MIAMI, Jan. 6, 2015 /PRNewswire/ -- The banking world was left scratching its head over the anomaly of Brazil's banks at the end of 2014. While banks typically suffer along with troubled economies-- and with no economic growth under Dilma Roussef's populist policies, Brazil's economy was troubled end-of-year, to say the least-- the country's top two private banks, Itau Unibanco (ITUB) and Banco Bradesco (BBD) saw shares rise up by one-third during 2014. They also saw solid profit increases: Itau's third-quarter net jumped 36% from a year earlier; Bradesco's rose 28%.
So how do Brazilian banks weather the storm? According to top Brazilian banker and investment expert Igor Cornelsen, the secret is knowledge of the market, and experience over other turbulent years.
"Brazilian bankers in the private sector are only lending to borrowers who are the most worthy of credit. This really streamlines costs and provides banks with a sense of security looking ahead," says Cornelsen. "This means people with less desirable credit must focus public sector banks, cash-based spending or forego their business plans, which of course is a challenge to the macro-economy and the development of the country. The best thing the Brazilian government could do to make investors feel secure is instill more market-oriented reforms and fiscal austerity."
In such an uncertain climate, why would anyone consider Brazil at all? An abundance of natural resources and an increasing need for infrastructure development to support a booming population makes Brazil the most attractive market in South America. Brazil is one of the world's top food producers and the largest country on the continent.

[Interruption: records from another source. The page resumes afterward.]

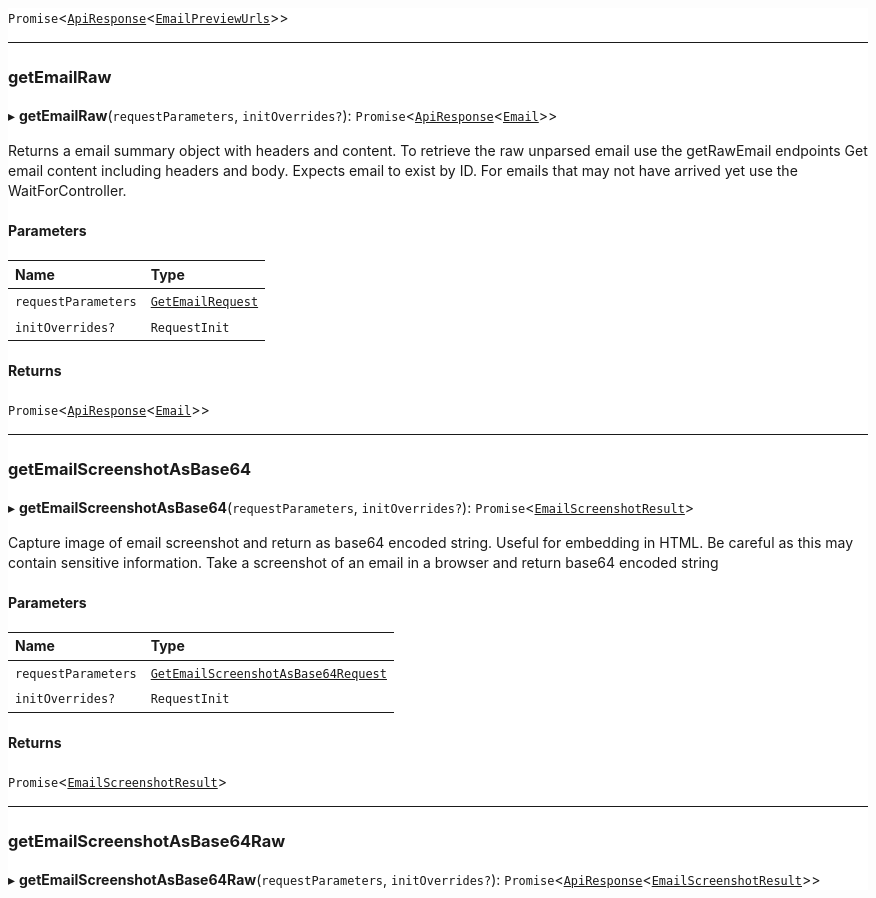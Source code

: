 `Promise`<[`ApiResponse`](../interfaces/ApiResponse.md)<[`EmailPreviewUrls`](../interfaces/EmailPreviewUrls.md)\>\>

___

### getEmailRaw

▸ **getEmailRaw**(`requestParameters`, `initOverrides?`): `Promise`<[`ApiResponse`](../interfaces/ApiResponse.md)<[`Email`](../interfaces/Email.md)\>\>

Returns a email summary object with headers and content. To retrieve the raw unparsed email use the getRawEmail endpoints
Get email content including headers and body. Expects email to exist by ID. For emails that may not have arrived yet use the WaitForController.

#### Parameters

| Name | Type |
| :------ | :------ |
| `requestParameters` | [`GetEmailRequest`](../interfaces/GetEmailRequest.md) |
| `initOverrides?` | `RequestInit` |

#### Returns

`Promise`<[`ApiResponse`](../interfaces/ApiResponse.md)<[`Email`](../interfaces/Email.md)\>\>

___

### getEmailScreenshotAsBase64

▸ **getEmailScreenshotAsBase64**(`requestParameters`, `initOverrides?`): `Promise`<[`EmailScreenshotResult`](../interfaces/EmailScreenshotResult.md)\>

Capture image of email screenshot and return as base64 encoded string. Useful for embedding in HTML. Be careful as this may contain sensitive information.
Take a screenshot of an email in a browser and return base64 encoded string

#### Parameters

| Name | Type |
| :------ | :------ |
| `requestParameters` | [`GetEmailScreenshotAsBase64Request`](../interfaces/GetEmailScreenshotAsBase64Request.md) |
| `initOverrides?` | `RequestInit` |

#### Returns

`Promise`<[`EmailScreenshotResult`](../interfaces/EmailScreenshotResult.md)\>

___

### getEmailScreenshotAsBase64Raw

▸ **getEmailScreenshotAsBase64Raw**(`requestParameters`, `initOverrides?`): `Promise`<[`ApiResponse`](../interfaces/ApiResponse.md)<[`EmailScreenshotResult`](../interfaces/EmailScreenshotResult.md)\>\>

It certainly is a fascinating example to watch, but as 2015 gets started Cornelsen finds that many investors are behind on the world of Brazilian banking.
"Before you look to any investment, you must know the bare-bones, the basics," he explains.

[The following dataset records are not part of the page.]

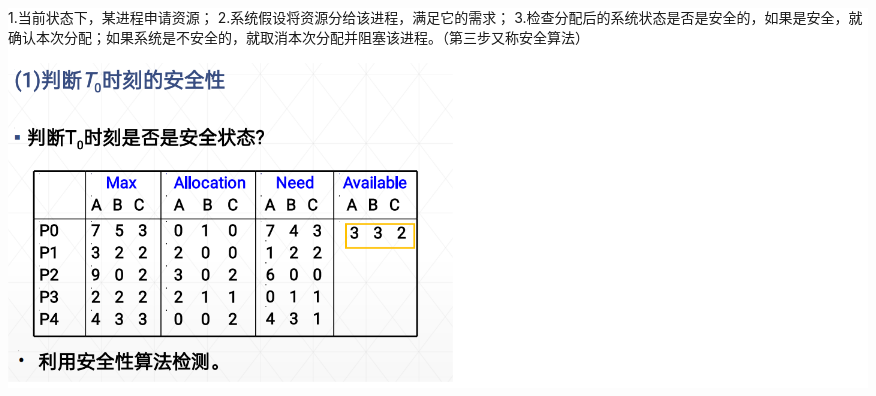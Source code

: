 1.当前状态下，某进程申请资源；
2.系统假设将资源分给该进程，满足它的需求；
3.检查分配后的系统状态是否是安全的，如果是安全，就确认本次分配；如果系统是不安全的，就取消本次分配并阻塞该进程。（第三步又称安全算法）

<img src="Snipaste_2024-04-22_16-14-31.png" alt="Snipaste_2024-04-22_16-14-31" style="zoom:60%;" /> 
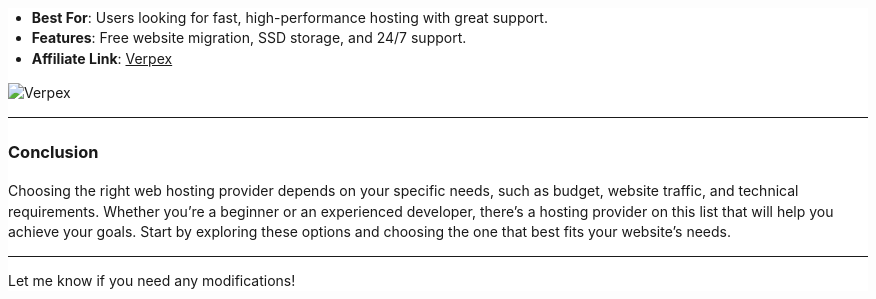 - **Best For**: Users looking for fast, high-performance hosting with great support.
- **Features**: Free website migration, SSD storage, and 24/7 support.
- **Affiliate Link**: [Verpex](https://snipitx.com/verpex-jy)

![Verpex](https://i.imgur.com/6x5LhiS.jpeg "Verpex Hosting")

---

### Conclusion
Choosing the right web hosting provider depends on your specific needs, such as budget, website traffic, and technical requirements. Whether you’re a beginner or an experienced developer, there’s a hosting provider on this list that will help you achieve your goals. Start by exploring these options and choosing the one that best fits your website’s needs.

---

Let me know if you need any modifications!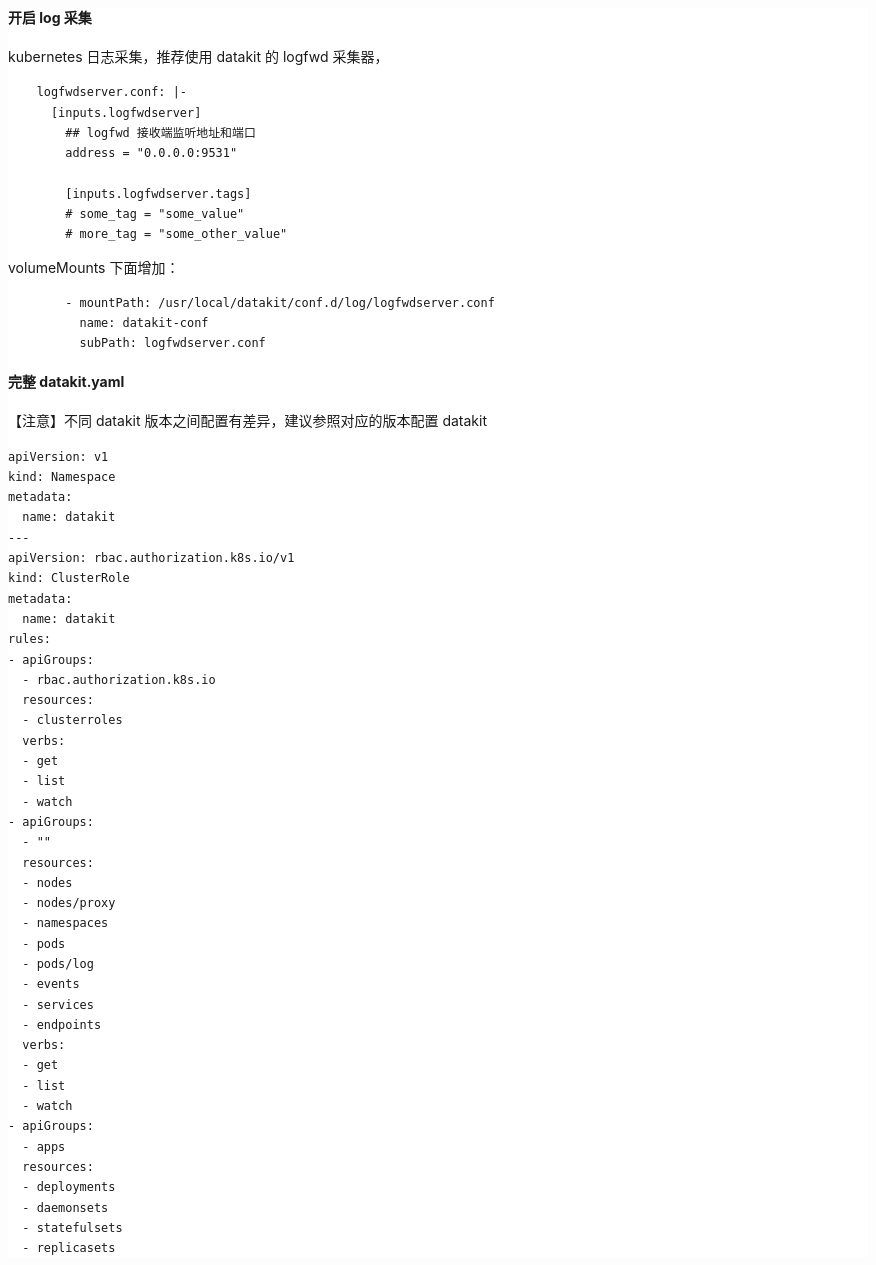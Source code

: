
 ```
```

#### 开启 log 采集
kubernetes 日志采集，推荐使用 datakit 的 logfwd 采集器，
```
    logfwdserver.conf: |-
      [inputs.logfwdserver]
        ## logfwd 接收端监听地址和端口
        address = "0.0.0.0:9531"

        [inputs.logfwdserver.tags]
        # some_tag = "some_value"
        # more_tag = "some_other_value"
```

volumeMounts 下面增加：
```
        - mountPath: /usr/local/datakit/conf.d/log/logfwdserver.conf
          name: datakit-conf
          subPath: logfwdserver.conf    
```
#### 完整 datakit.yaml
【注意】不同 datakit 版本之间配置有差异，建议参照对应的版本配置 datakit
```
apiVersion: v1
kind: Namespace
metadata:
  name: datakit
---
apiVersion: rbac.authorization.k8s.io/v1
kind: ClusterRole
metadata:
  name: datakit
rules:
- apiGroups:
  - rbac.authorization.k8s.io
  resources:
  - clusterroles
  verbs:
  - get
  - list
  - watch
- apiGroups:
  - ""
  resources:
  - nodes
  - nodes/proxy
  - namespaces
  - pods
  - pods/log
  - events
  - services
  - endpoints
  verbs:
  - get
  - list
  - watch
- apiGroups:
  - apps
  resources:
  - deployments
  - daemonsets
  - statefulsets
  - replicasets
```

This is why Cornelsen has created a short and easy profile for busy investors to brief before considering Brazilian stocks for their portfolios. Below are Igor Cornelsen's basics on Brazilian banking:
1. Brazilian banks have ten major players
Brazil is the largest economy in South America and the eighth largest economy worldwide. Backing this powerhouse are 10 major privately and state owned commercial and investment banks. "Banco Itau is really interesting as it's seen tremendous growth since merging with Unibanco in 2008," explains Cornelsen.
Other notables include Banco Bradesco, Caixa Economica Federal, HSBC, Banco J Safra, Banrisul, Santander, BTG Pactual and Banco do Brasil. Citibank Brazil is considered one of the top-ten, but as part of the largest multi-bank in the world, this comes at little surprise.
2. A fresh face could turn things around
"The 'new economic matrix' dreamed up by Guido Mantega was a complete failure. It was based on ideology, not rational economics," says Cornelsen. "The new finance minister is seemingly going to to return to relatively orthodox policies."
The appointment of Joaquim Levy as finance minister brings hope for Brazil's banks. His views on fiscal reform are a stock contrast from President Dilma Roussef's populist ideals. With a PhD from the University of Chicago and a background at the IMF, he is seen as a shrewd policymaker and a friend to the private sector in a government that is otherwise inhospitable. "Levy's appointment is hopeful, but whether or not real economic reform will go into effect has yet to be seen," warns Cornelsen.
3. Pay attention to China
China is Brazil's largest trading partner and the two countries' economies are intrinsically linked. "A stronger Chinese economy means good prices for Brazilian raw materials," says Cornelsen.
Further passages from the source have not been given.